# DATA FOR THIS EXERCISE

'''

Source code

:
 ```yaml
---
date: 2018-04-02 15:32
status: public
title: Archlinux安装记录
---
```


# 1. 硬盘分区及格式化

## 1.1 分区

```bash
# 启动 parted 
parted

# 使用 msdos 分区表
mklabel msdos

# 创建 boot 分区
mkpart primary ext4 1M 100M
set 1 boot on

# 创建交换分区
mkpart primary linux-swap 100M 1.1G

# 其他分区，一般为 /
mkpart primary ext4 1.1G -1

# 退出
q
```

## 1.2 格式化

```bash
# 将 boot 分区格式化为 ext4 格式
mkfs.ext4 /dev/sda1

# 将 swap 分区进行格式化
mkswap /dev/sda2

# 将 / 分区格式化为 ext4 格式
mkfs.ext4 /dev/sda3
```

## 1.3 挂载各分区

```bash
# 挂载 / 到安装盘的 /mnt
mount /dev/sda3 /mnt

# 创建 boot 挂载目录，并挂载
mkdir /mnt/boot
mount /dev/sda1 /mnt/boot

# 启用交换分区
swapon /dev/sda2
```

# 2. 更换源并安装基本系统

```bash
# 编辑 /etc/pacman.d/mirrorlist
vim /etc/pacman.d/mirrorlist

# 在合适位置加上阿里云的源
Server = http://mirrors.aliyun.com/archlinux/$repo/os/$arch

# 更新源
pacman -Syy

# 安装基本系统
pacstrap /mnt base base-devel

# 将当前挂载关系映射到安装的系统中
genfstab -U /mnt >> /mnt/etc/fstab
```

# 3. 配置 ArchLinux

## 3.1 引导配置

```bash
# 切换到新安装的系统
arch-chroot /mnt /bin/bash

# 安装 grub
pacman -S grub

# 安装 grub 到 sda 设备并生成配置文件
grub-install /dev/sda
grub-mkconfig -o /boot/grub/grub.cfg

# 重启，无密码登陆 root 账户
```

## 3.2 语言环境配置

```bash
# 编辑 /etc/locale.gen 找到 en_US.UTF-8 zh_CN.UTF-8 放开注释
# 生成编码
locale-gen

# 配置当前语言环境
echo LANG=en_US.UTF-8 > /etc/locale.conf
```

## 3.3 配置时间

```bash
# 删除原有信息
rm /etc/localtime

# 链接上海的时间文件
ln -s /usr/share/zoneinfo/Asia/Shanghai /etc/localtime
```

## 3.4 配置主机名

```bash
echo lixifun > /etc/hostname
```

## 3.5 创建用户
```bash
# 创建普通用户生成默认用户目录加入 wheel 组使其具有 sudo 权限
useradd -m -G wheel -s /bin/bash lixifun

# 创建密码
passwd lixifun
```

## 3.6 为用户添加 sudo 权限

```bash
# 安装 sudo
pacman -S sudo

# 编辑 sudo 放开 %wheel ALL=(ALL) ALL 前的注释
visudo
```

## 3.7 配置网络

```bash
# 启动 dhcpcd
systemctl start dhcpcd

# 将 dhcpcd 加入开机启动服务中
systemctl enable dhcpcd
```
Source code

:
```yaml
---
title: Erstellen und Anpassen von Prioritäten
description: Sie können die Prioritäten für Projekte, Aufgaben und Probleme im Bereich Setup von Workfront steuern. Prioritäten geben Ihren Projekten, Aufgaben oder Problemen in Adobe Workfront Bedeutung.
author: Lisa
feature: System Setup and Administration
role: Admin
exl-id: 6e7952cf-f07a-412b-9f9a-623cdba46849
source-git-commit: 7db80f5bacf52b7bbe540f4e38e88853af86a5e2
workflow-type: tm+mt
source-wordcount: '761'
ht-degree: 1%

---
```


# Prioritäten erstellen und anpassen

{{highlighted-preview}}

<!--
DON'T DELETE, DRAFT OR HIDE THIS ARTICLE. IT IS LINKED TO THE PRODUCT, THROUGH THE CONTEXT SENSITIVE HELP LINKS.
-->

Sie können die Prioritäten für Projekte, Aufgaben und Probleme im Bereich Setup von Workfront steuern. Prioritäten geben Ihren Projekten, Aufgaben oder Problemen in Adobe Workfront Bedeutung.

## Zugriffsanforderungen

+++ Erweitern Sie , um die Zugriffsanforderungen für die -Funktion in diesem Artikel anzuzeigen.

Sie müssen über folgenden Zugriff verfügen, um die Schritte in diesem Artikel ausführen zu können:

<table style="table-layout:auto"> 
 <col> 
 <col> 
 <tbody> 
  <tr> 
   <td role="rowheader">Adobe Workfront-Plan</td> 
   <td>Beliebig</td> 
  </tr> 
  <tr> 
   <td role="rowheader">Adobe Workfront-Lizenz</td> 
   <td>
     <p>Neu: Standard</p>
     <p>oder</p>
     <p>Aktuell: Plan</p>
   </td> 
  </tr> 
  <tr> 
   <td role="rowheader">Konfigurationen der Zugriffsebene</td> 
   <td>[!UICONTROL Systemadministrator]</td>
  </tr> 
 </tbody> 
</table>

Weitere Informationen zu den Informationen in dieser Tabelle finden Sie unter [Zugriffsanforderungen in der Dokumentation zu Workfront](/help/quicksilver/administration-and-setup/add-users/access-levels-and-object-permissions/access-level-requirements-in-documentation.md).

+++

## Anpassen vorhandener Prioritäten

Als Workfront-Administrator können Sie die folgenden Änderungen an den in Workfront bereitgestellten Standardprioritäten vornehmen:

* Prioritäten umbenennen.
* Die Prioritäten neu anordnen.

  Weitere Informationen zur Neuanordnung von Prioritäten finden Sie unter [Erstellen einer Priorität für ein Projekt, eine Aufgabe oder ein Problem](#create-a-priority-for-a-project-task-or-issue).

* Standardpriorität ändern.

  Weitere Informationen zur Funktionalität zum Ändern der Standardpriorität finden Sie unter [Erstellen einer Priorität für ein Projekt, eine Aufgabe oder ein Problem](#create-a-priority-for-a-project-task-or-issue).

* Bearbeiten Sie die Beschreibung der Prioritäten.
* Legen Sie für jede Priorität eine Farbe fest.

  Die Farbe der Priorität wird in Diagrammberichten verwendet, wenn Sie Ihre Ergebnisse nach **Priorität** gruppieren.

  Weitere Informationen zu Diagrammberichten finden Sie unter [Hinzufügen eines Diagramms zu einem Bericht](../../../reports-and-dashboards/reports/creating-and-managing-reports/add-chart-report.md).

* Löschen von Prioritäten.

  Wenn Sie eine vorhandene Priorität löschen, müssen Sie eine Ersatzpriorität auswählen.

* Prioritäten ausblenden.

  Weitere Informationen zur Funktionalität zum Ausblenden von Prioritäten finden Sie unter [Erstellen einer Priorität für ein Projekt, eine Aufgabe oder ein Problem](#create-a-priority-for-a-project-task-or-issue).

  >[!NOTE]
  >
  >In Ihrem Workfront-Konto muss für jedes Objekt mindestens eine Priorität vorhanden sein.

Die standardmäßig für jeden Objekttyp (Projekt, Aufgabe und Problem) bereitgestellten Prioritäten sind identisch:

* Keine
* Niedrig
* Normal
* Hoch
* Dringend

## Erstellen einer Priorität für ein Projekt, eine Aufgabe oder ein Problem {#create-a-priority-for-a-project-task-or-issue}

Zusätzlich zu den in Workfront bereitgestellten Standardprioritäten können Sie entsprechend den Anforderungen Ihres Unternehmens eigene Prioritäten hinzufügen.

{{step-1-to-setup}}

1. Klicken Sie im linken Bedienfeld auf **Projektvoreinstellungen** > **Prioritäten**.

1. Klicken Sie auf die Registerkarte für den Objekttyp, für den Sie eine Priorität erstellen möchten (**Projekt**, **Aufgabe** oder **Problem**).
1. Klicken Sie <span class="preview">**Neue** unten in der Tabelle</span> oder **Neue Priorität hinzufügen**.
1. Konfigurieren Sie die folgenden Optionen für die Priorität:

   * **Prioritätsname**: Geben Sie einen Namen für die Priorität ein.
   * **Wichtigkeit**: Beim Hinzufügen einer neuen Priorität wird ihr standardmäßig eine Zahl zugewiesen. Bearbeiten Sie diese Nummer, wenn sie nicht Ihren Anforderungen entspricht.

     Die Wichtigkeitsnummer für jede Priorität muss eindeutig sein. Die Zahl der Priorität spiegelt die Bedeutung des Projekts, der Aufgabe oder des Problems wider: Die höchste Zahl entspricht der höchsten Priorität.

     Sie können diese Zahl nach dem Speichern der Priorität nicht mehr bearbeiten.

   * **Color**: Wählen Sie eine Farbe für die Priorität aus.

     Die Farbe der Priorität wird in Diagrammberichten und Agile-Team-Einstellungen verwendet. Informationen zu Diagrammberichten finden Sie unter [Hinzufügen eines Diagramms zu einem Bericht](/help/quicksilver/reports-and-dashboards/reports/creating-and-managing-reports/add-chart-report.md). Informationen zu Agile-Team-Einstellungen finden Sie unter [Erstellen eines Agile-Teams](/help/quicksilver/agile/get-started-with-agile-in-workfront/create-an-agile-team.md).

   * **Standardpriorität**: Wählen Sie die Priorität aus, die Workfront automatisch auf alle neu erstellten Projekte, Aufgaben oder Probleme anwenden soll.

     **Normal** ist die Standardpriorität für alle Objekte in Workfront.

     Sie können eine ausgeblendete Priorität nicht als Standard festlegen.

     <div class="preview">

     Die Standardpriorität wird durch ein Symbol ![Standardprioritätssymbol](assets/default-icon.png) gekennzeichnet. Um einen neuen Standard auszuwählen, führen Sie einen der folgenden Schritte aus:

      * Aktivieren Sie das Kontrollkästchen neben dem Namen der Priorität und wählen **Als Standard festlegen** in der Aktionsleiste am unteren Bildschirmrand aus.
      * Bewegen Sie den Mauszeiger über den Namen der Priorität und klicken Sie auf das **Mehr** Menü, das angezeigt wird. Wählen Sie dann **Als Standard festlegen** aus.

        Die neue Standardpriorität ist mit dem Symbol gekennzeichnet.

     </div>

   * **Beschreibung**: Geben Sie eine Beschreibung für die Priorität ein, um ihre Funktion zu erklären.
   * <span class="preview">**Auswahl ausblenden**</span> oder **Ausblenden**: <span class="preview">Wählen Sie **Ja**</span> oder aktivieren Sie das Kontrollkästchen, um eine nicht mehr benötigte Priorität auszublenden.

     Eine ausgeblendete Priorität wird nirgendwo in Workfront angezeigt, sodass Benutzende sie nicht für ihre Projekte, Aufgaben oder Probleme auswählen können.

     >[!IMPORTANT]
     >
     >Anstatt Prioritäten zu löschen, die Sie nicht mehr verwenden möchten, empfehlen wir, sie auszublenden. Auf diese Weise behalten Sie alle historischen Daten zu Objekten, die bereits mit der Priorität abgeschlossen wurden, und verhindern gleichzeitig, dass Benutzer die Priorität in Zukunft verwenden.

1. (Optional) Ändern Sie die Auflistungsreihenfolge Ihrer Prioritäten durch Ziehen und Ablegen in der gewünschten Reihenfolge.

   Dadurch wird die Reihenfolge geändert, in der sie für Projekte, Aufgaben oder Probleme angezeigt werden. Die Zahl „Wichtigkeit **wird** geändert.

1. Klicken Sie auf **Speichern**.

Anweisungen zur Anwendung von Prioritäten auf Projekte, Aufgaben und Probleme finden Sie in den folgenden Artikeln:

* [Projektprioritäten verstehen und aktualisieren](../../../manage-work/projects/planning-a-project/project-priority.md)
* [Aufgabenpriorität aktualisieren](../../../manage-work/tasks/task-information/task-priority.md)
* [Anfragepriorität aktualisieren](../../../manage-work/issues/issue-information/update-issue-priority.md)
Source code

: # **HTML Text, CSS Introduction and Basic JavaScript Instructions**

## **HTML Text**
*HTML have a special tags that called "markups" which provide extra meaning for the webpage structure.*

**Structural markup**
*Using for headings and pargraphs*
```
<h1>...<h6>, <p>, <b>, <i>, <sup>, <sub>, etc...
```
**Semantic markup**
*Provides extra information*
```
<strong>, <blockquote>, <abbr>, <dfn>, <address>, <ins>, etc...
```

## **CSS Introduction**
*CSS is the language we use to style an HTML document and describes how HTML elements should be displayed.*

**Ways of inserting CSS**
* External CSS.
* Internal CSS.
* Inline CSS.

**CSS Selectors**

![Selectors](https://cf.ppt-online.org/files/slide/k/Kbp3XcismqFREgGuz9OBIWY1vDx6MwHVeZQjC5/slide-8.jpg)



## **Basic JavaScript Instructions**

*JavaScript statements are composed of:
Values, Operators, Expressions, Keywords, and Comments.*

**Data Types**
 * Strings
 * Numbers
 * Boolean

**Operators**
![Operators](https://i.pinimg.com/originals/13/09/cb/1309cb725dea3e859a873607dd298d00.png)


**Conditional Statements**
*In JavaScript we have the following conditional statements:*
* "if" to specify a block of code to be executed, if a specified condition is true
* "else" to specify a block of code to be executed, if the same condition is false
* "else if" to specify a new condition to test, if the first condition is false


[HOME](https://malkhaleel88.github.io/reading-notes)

'''

# AIM OF THE TASK
Each line of the records, from the opening one through the line holding "## 3.7 配置网络", should be restated word for word, with nothing else in the answer.

# SOLUTION TO THE PROBLEM
Source code

:
 ```yaml
---
date: 2018-04-02 15:32
status: public
title: Archlinux安装记录
---
```


# 1. 硬盘分区及格式化

## 1.1 分区

```bash
# 启动 parted 
parted

# 使用 msdos 分区表
mklabel msdos

# 创建 boot 分区
mkpart primary ext4 1M 100M
set 1 boot on

# 创建交换分区
mkpart primary linux-swap 100M 1.1G

# 其他分区，一般为 /
mkpart primary ext4 1.1G -1

# 退出
q
```

## 1.2 格式化

```bash
# 将 boot 分区格式化为 ext4 格式
mkfs.ext4 /dev/sda1

# 将 swap 分区进行格式化
mkswap /dev/sda2

# 将 / 分区格式化为 ext4 格式
mkfs.ext4 /dev/sda3
```

## 1.3 挂载各分区

```bash
# 挂载 / 到安装盘的 /mnt
mount /dev/sda3 /mnt

# 创建 boot 挂载目录，并挂载
mkdir /mnt/boot
mount /dev/sda1 /mnt/boot

# 启用交换分区
swapon /dev/sda2
```

# 2. 更换源并安装基本系统

```bash
# 编辑 /etc/pacman.d/mirrorlist
vim /etc/pacman.d/mirrorlist

# 在合适位置加上阿里云的源
Server = http://mirrors.aliyun.com/archlinux/$repo/os/$arch

# 更新源
pacman -Syy

# 安装基本系统
pacstrap /mnt base base-devel

# 将当前挂载关系映射到安装的系统中
genfstab -U /mnt >> /mnt/etc/fstab
```

# 3. 配置 ArchLinux

## 3.1 引导配置

```bash
# 切换到新安装的系统
arch-chroot /mnt /bin/bash

# 安装 grub
pacman -S grub

# 安装 grub 到 sda 设备并生成配置文件
grub-install /dev/sda
grub-mkconfig -o /boot/grub/grub.cfg

# 重启，无密码登陆 root 账户
```

## 3.2 语言环境配置

```bash
# 编辑 /etc/locale.gen 找到 en_US.UTF-8 zh_CN.UTF-8 放开注释
# 生成编码
locale-gen

# 配置当前语言环境
echo LANG=en_US.UTF-8 > /etc/locale.conf
```

## 3.3 配置时间

```bash
# 删除原有信息
rm /etc/localtime

# 链接上海的时间文件
ln -s /usr/share/zoneinfo/Asia/Shanghai /etc/localtime
```

## 3.4 配置主机名

```bash
echo lixifun > /etc/hostname
```

## 3.5 创建用户
```bash
# 创建普通用户生成默认用户目录加入 wheel 组使其具有 sudo 权限
useradd -m -G wheel -s /bin/bash lixifun

# 创建密码
passwd lixifun
```

## 3.6 为用户添加 sudo 权限

```bash
# 安装 sudo
pacman -S sudo

# 编辑 sudo 放开 %wheel ALL=(ALL) ALL 前的注释
visudo
```

## 3.7 配置网络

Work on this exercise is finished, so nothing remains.